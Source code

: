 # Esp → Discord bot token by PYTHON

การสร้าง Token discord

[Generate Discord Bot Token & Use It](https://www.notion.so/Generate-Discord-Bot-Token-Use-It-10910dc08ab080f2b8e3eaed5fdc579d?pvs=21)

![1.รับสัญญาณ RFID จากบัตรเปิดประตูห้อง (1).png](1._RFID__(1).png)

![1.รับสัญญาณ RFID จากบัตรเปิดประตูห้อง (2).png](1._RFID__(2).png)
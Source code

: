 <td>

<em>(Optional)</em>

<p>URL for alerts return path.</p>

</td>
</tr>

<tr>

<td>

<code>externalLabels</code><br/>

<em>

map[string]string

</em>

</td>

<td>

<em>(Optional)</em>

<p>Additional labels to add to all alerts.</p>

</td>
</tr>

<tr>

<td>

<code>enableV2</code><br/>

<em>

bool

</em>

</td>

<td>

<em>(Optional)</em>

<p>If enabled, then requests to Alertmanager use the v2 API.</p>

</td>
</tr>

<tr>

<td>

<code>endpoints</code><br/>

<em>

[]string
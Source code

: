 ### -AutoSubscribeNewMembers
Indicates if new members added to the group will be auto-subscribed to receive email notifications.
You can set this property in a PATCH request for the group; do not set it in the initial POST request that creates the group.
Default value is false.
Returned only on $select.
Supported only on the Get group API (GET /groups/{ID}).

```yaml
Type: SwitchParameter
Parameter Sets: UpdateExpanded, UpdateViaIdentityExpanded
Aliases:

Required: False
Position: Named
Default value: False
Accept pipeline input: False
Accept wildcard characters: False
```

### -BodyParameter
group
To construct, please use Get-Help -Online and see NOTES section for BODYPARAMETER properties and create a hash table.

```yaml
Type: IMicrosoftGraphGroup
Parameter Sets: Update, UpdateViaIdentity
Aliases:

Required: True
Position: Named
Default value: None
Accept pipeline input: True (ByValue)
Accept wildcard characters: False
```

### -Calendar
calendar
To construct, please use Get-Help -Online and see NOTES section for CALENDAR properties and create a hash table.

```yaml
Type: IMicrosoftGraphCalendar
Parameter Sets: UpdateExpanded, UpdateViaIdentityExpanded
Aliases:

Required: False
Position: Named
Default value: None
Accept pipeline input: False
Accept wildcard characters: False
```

● ● ● ●

Reproduce every line from the preceding data in which the word "construct" can be found.

▸ ANSWER SPACE
To construct, please use Get-Help -Online and see NOTES section for BODYPARAMETER properties and create a hash table.
To construct, please use Get-Help -Online and see NOTES section for CALENDAR properties and create a hash table.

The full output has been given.